*** Opening Data for review ***
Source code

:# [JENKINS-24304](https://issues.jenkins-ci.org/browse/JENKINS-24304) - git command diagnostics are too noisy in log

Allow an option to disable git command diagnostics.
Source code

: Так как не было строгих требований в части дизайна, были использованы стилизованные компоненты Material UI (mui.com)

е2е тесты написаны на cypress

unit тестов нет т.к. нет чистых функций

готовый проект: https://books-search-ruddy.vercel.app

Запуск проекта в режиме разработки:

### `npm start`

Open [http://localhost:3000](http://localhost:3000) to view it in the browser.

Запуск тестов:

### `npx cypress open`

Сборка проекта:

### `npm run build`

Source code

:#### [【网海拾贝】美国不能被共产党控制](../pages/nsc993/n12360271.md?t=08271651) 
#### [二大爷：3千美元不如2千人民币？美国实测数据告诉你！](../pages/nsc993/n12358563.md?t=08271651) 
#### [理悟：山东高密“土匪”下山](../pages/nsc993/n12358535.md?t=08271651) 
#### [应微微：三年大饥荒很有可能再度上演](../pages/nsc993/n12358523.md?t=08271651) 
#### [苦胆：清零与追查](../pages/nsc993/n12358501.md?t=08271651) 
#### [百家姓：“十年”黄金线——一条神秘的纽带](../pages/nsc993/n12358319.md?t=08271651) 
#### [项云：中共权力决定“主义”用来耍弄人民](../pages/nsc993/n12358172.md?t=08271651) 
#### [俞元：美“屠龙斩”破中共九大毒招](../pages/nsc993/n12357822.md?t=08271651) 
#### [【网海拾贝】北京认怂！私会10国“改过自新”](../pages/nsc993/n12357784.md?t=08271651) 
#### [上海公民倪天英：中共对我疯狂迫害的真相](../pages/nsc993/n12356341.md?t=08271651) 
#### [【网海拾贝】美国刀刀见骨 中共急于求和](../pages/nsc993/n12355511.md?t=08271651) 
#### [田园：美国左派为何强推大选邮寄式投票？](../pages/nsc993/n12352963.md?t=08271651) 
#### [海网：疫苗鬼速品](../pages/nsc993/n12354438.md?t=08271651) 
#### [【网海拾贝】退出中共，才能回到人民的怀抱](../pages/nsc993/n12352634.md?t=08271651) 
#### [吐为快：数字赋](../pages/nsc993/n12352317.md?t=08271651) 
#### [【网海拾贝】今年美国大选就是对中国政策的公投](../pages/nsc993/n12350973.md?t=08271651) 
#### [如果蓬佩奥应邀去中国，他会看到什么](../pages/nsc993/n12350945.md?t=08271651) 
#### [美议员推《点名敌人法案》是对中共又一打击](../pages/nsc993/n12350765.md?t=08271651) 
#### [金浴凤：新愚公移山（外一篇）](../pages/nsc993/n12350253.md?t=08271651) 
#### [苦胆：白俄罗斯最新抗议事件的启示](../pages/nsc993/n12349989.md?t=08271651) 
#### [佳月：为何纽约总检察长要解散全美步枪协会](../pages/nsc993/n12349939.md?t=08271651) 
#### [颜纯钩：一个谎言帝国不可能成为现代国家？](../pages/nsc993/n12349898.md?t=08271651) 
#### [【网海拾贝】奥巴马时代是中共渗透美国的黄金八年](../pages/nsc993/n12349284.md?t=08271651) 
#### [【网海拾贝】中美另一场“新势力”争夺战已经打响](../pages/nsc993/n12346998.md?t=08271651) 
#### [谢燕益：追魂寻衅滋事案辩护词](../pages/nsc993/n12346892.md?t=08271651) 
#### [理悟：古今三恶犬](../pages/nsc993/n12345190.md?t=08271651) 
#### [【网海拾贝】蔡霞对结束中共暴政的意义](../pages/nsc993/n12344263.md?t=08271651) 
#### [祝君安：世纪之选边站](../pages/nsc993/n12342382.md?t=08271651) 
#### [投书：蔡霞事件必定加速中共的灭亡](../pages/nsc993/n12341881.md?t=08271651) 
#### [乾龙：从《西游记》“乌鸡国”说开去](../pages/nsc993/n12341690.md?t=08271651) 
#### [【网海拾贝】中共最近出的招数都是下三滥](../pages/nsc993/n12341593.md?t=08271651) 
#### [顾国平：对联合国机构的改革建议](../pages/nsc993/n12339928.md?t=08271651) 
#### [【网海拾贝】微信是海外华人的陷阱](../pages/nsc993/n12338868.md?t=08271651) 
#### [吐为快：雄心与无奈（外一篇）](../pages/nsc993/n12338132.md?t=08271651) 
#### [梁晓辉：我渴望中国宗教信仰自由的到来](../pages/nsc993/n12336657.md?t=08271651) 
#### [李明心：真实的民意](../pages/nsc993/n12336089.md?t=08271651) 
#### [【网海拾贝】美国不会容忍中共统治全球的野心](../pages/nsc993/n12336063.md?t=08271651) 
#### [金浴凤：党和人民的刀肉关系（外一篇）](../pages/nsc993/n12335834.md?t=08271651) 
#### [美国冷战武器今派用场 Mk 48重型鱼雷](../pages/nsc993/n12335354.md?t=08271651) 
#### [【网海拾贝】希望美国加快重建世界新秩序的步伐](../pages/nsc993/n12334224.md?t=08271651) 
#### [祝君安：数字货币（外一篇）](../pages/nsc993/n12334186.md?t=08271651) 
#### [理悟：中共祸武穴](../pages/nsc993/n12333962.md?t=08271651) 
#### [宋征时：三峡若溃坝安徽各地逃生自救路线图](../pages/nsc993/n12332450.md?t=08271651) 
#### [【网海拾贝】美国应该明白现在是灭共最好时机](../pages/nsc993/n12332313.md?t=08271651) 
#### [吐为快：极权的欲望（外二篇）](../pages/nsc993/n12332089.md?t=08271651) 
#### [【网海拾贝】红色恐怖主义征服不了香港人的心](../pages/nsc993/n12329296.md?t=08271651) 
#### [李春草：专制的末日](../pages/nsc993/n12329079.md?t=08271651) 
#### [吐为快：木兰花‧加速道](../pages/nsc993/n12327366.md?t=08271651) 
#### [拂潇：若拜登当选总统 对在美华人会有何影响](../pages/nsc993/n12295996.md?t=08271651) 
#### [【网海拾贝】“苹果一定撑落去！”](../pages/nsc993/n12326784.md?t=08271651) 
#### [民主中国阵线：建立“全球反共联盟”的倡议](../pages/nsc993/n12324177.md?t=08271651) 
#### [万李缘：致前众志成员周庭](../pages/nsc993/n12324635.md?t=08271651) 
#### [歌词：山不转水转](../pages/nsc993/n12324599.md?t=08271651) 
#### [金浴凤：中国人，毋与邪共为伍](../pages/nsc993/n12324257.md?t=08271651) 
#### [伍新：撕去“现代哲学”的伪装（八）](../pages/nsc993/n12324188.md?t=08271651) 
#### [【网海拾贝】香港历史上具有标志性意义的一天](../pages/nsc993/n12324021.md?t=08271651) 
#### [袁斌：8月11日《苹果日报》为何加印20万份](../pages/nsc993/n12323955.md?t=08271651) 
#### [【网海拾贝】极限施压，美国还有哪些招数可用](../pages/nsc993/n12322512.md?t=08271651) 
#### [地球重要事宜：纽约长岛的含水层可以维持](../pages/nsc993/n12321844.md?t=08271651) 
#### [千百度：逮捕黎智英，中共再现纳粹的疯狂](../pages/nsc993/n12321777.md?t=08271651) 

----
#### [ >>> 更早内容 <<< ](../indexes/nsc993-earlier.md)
*** Closing Data for review ***
## Exercise details
Where a line above contains the word "https", copy that line.

## Answer space
:# [JENKINS-24304](https://issues.jenkins-ci.org/browse/JENKINS-24304) - git command diagnostics are too noisy in log
готовый проект: https://books-search-ruddy.vercel.app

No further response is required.